Programming and Reasoning in Partially Observable Probabilistic Environments
Tobias G\"urtler, Benjamin Lucien Kaminski

TL;DR
This paper introduces pBLIMP, a probabilistic belief programming language designed for environments with partial observability, featuring symbolic modeling, belief updates, and a weakest-precondition calculus for reasoning about programs with unbounded loops.
Contribution
It develops the first theoretical framework for pBLIMP, enabling symbolic modeling, belief updates, and formal reasoning about probabilistic, partially observable environments with unbounded loops.
Findings
pBLIMP can model and reason about complex probabilistic environments.
The wp calculus is sound and handles unbounded loops with invariants.

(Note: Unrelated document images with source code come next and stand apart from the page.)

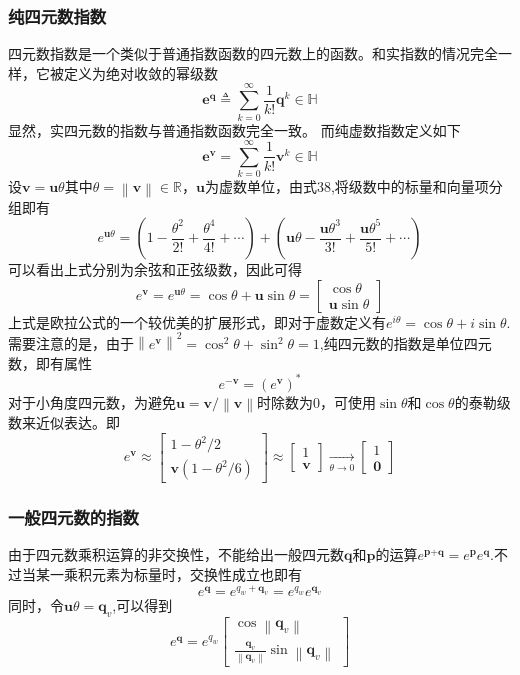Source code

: \documentclass{article}
\begin{document}
\subsubsection{纯四元数指数}
四元数指数是一个类似于普通指数函数的四元数上的函数。和实指数的情况完全一样，它被定义为绝对收敛的幂级数
$$
\textbf{e}^\textbf{q} \triangleq \sum_{k=0}^{\infty}\frac{1}{k!} \textbf{q}^k \in \mathbb{H}
$$显然，实四元数的指数与普通指数函数完全一致。
而纯虚数指数定义如下
$$
\textbf{e}^\textbf{v} = \sum_{k=0}^{\infty}\frac{1}{k!} \textbf{v}^k \in \mathbb{H}
$$设$\textbf{v}=\textbf{u}\theta$其中$\theta = \left\| \textbf{v}\right\|\in \mathbb{R}$，$\textbf{u}$为虚数单位，由式38,将级数中的标量和向量项分组即有
$$
e^{\textbf{u}\theta}=(1-\frac{\theta^{2}}{2!}+\frac{\theta^4}{4!}+\cdots)+(\textbf{u}\theta-\frac{\textbf{u}\theta^3}{3!}+\frac{\textbf{u}\theta^5}{5!} +\cdots )
$$可以看出上式分别为余弦和正弦级数，因此可得
$$
e^\textbf{v} = e^{\textbf{u}\theta} = \cos\theta+\textbf{u}\sin\theta = 
\begin{bmatrix}
    \cos\theta\\
    \textbf{u}\sin\theta
\end{bmatrix}
$$上式是欧拉公式的一个较优美的扩展形式，即对于虚数定义有$e^{i\theta}=\cos\theta+i\sin\theta$.
需要注意的是，由于$\left \| e^\textbf{v}\right \| ^2=\cos ^2 \theta+\sin ^2 \theta=1$,纯四元数的指数是单位四元数，即有属性
$$
e^{-\textbf{v}} = (e^\textbf{v})^*
$$对于小角度四元数，为避免$\textbf{u}=\textbf{v}/\left\|\textbf{v}\right\|$时除数为0，可使用$\sin\theta$和$\cos\theta$的泰勒级数来近似表达。即
$$
e^\textbf{v}\approx \begin{bmatrix}
    1-\theta^2/2\\
    \textbf{v}(1-\theta^2/6)
\end{bmatrix} \approx\begin{bmatrix}
    1\\\textbf{v}
\end{bmatrix}\underset{\theta\rightarrow 0}{\rightarrow}\begin{bmatrix}
    1\\ \textbf{0}
\end{bmatrix}
$$ 
\subsubsection{一般四元数的指数}
由于四元数乘积运算的非交换性，不能给出一般四元数$\textbf{q}和\textbf{p}$的运算$e^{\textbf{p}+\textbf{q}}=e^{\textbf{p}}e^{\textbf{q}}$.不过当某一乘积元素为标量时，交换性成立也即有
$$
e^{\textbf{q}} = e^{q_w+\textbf{q}_v} = e^{q_w}e^{\textbf{q}_v}
$$同时，令$\textbf{u}\theta=\textbf{q}_v$,可以得到
$$
e^{\textbf{q}}=e^{q_w}\begin{bmatrix}
    \cos \left\|\textbf{q}_v\right\|\\
    \frac{\textbf{q}_v}{\left\|\textbf{q}_v\right\|}\sin \left\|\textbf{q}_v\right\|
\end{bmatrix}
\label{46}
$$
\end{document}
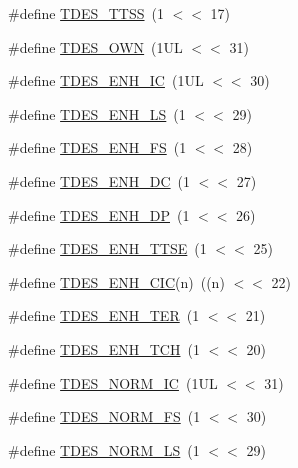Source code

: \begin{DoxyCompactItemize}
\item 
\#define \hyperlink{group___e_n_e_t__18_x_x__43_x_x_ga6da869ea3e958cdef7c5e8e54386dc63}{T\+D\+E\+S\+\_\+\+T\+T\+SS}~(1 $<$$<$ 17)
\item 
\#define \hyperlink{group___e_n_e_t__18_x_x__43_x_x_ga16c27e1736ee5619800a4cf892aab519}{T\+D\+E\+S\+\_\+\+O\+WN}~(1\+U\+L $<$$<$ 31)
\item 
\#define \hyperlink{group___e_n_e_t__18_x_x__43_x_x_ga1fdd51dfc637ab04e6b28b6bb8616c34}{T\+D\+E\+S\+\_\+\+E\+N\+H\+\_\+\+IC}~(1\+U\+L $<$$<$ 30)
\item 
\#define \hyperlink{group___e_n_e_t__18_x_x__43_x_x_gac6f14aa28d0aaf870490f764365faed1}{T\+D\+E\+S\+\_\+\+E\+N\+H\+\_\+\+LS}~(1 $<$$<$ 29)
\item 
\#define \hyperlink{group___e_n_e_t__18_x_x__43_x_x_gad22d1a85908cc77388a8160bd9752ed0}{T\+D\+E\+S\+\_\+\+E\+N\+H\+\_\+\+FS}~(1 $<$$<$ 28)
\item 
\#define \hyperlink{group___e_n_e_t__18_x_x__43_x_x_ga9c2c768996190c92a8fff6f167e61d4c}{T\+D\+E\+S\+\_\+\+E\+N\+H\+\_\+\+DC}~(1 $<$$<$ 27)
\item 
\#define \hyperlink{group___e_n_e_t__18_x_x__43_x_x_gabfd3f803ecd157548b196f8f7672a4b1}{T\+D\+E\+S\+\_\+\+E\+N\+H\+\_\+\+DP}~(1 $<$$<$ 26)
\item 
\#define \hyperlink{group___e_n_e_t__18_x_x__43_x_x_ga13486ef5a5c85ec7d47f281ed540fced}{T\+D\+E\+S\+\_\+\+E\+N\+H\+\_\+\+T\+T\+SE}~(1 $<$$<$ 25)
\item 
\#define \hyperlink{group___e_n_e_t__18_x_x__43_x_x_ga15768856187b2625164eff6797a9498d}{T\+D\+E\+S\+\_\+\+E\+N\+H\+\_\+\+C\+IC}(n)~((n) $<$$<$ 22)
\item 
\#define \hyperlink{group___e_n_e_t__18_x_x__43_x_x_gaece750b7c9521e11e6afa36501d44fe1}{T\+D\+E\+S\+\_\+\+E\+N\+H\+\_\+\+T\+ER}~(1 $<$$<$ 21)
\item 
\#define \hyperlink{group___e_n_e_t__18_x_x__43_x_x_gae1cbc7314b4997599327cc3e8ed19b4c}{T\+D\+E\+S\+\_\+\+E\+N\+H\+\_\+\+T\+CH}~(1 $<$$<$ 20)
\item 
\#define \hyperlink{group___e_n_e_t__18_x_x__43_x_x_ga21496a89382ca356ff40d5f0e5fb62f9}{T\+D\+E\+S\+\_\+\+N\+O\+R\+M\+\_\+\+IC}~(1\+U\+L $<$$<$ 31)
\item 
\#define \hyperlink{group___e_n_e_t__18_x_x__43_x_x_ga346a00e467b947079124c0161a2fff46}{T\+D\+E\+S\+\_\+\+N\+O\+R\+M\+\_\+\+FS}~(1 $<$$<$ 30)
\item 
\#define \hyperlink{group___e_n_e_t__18_x_x__43_x_x_ga4ab2e194a9aabd4232d80ef074ba44aa}{T\+D\+E\+S\+\_\+\+N\+O\+R\+M\+\_\+\+LS}~(1 $<$$<$ 29)

\end{DoxyCompactItemize}
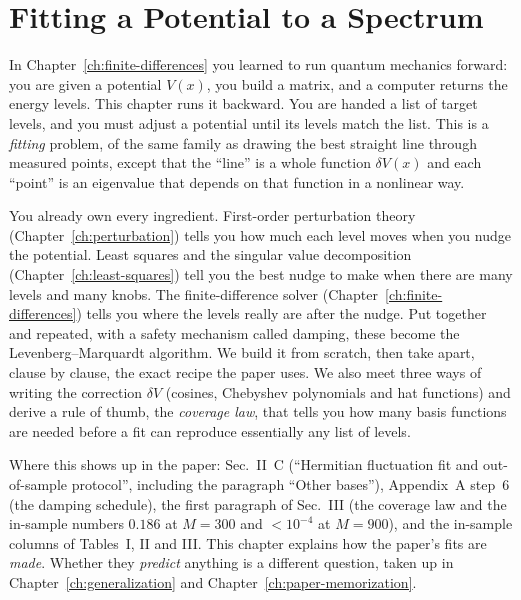 \chapter{Fitting a Potential to a Spectrum}\label{ch:fitting}

\begin{chapterintro}
In Chapter~\ref{ch:finite-differences} you learned to run quantum mechanics forward: you are given a potential $V(x)$, you build a matrix, and a computer returns the energy levels. This chapter runs it backward. You are handed a list of target levels, and you must adjust a potential until its levels match the list. This is a \emph{fitting} problem, of the same family as drawing the best straight line through measured points, except that the ``line'' is a whole function $\delta V(x)$ and each ``point'' is an eigenvalue that depends on that function in a nonlinear way.

You already own every ingredient. First-order perturbation theory (Chapter~\ref{ch:perturbation}) tells you how much each level moves when you nudge the potential. Least squares and the singular value decomposition (Chapter~\ref{ch:least-squares}) tell you the best nudge to make when there are many levels and many knobs. The finite-difference solver (Chapter~\ref{ch:finite-differences}) tells you where the levels really are after the nudge. Put together and repeated, with a safety mechanism called damping, these become the Levenberg--Marquardt algorithm. We build it from scratch, then take apart, clause by clause, the exact recipe the paper uses. We also meet three ways of writing the correction $\delta V$ (cosines, Chebyshev polynomials and hat functions) and derive a rule of thumb, the \emph{coverage law}, that tells you how many basis functions are needed before a fit can reproduce essentially any list of levels.

Where this shows up in the paper: Sec.~II~C (``Hermitian fluctuation fit and out-of-sample protocol'', including the paragraph ``Other bases''), Appendix~A step~6 (the damping schedule), the first paragraph of Sec.~III (the coverage law and the in-sample numbers $0.186$ at $M=300$ and $<10^{-4}$ at $M=900$), and the in-sample columns of Tables~I, II and III. This chapter explains how the paper's fits are \emph{made}. Whether they \emph{predict} anything is a different question, taken up in Chapter~\ref{ch:generalization} and Chapter~\ref{ch:paper-memorization}.
\end{chapterintro}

The language supports explicit observations and belief state conditioning.
Abstract
Probabilistic partial observability is a phenomenon occuring when computer systems are deployed in environments that behave probabilistically and whose exact state cannot be fully observed. In this work, we lay the theoretical groundwork for a probabilistic belief programming language pBLIMP, which maintains a probability distribution over the possible environment states, called a belief state. pBLIMP has language features to symbolically model the behavior of and interaction with the partially observable environment and to condition the belief state based on explicit observations. In particular, pBLIMP programs can perform state estimation and base their decisions (i.e. the control flow) on the likelihood that certain conditions hold in the current state. Furthermore, pBLIMP features unbounded loops, which sets it apart from many other probabilistic programming languages. For reasoning…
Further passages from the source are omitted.